To all those rock fans out there craving for something new and wondering, “what happened to rock?”, you can abandon your worries and focus on the new and upcoming band, Dirty Honey. The quartet made up of Marc Labelle (lead vocals), John Notto (lead guitar), Justin Smolian (bass), and Corey Coverstone (drums), has finally released their self-titled debut album Dirty Honey.
Forming in 2017, they are an LA-based band that’s been playing in clubs around the city ever since. The band sparked some attention in the last few years for their old-school-rock style and opening for The Who, Slash, and two nights for Guns N’ Roses “Not in this Lifetime” tour.
What separates Dirty Honey from the countless bands duplicating classic 70s acts, is their way of incorporating classic-rock signatures with a more modern-day sound encompassing different styles of rock. The Zeppelin influences are loud and clear, but that doesn’t keep Dirty Honey from adding in some originality with their catchy grooves and strong melodies.
While Labelle belts out lyrics, at times resembling Robert Plant, he is complemented by Notto’s definitive, gritty, and in-your-face riffs. Without a doubt, Notto’s playing is one of the highlights throughout the album, particularly on tracks like ‘The Morning’ and ‘Another Last Time’.
The band’s singles, ‘California Dreamin’ ’ and ‘Gyspy’, are also well-polished songs with catchy choruses and unchained energy. But, although catchy, there are definitely greater songs in their catalogue and certainly some hidden gems on their debut that deserve some love.
‘No Warning’, a perfect example of a hidden gem, channels a more laidback energy and particular groove, in contrast to the steely riff in the intro. Labelle’s angsty approach to singing elevates every track on the album with a sudden uniqueness and an uncommon, paradoxically rough but polished voice.

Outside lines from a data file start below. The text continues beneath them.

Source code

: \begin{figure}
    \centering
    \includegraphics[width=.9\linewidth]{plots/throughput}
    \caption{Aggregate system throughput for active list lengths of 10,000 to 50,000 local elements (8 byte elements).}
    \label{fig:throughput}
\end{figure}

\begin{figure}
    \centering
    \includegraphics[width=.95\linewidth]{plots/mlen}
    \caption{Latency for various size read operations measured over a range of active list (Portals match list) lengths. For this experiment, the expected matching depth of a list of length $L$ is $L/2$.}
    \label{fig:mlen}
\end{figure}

Overall, the album shows that there is a possibility for rock to be back in the limelight similarly to how it once was before. The genre itself continues to evolve and spawn as the decades go on, breaking apart into hundreds of little sub-genres. As rock continues to grow, there seems to be hope that a new following and generation will transform with it. If it’s not at the start of this process, Dirty Honey is definitely speeding it up.